◆ Work task ◆
Starting from the first line below, count every line holding the word "Complete", then state the total alone.

◆ Materials provided ◆
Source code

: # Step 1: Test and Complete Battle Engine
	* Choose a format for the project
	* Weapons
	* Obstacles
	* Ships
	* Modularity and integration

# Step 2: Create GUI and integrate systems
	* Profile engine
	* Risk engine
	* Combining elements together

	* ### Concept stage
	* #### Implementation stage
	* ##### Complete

==

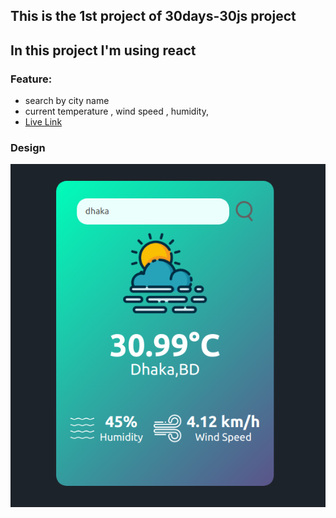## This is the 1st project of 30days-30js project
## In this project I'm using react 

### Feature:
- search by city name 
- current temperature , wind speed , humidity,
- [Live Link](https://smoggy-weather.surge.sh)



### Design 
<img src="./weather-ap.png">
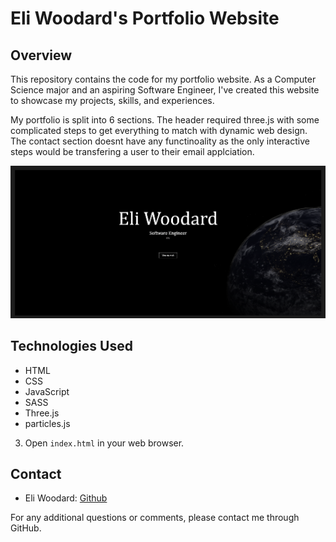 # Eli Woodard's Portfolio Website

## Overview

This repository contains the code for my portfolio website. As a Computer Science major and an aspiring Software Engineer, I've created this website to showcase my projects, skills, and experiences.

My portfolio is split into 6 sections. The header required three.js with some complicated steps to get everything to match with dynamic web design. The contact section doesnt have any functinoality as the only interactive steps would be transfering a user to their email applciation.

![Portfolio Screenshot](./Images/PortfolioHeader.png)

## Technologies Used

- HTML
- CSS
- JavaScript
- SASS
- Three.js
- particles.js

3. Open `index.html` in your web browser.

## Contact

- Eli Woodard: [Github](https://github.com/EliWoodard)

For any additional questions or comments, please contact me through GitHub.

==

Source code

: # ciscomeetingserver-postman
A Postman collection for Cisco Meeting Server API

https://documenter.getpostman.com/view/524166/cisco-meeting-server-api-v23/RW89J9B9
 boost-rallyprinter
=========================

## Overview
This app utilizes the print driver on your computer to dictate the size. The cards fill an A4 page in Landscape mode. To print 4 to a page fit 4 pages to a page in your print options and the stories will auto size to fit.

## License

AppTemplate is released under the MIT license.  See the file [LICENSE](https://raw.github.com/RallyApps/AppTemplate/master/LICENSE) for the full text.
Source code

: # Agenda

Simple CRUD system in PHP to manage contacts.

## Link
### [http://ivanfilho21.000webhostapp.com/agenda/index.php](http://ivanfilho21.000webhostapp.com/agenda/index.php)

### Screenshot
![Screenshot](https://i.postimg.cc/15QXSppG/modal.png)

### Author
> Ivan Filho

◆ Written answer ◆
2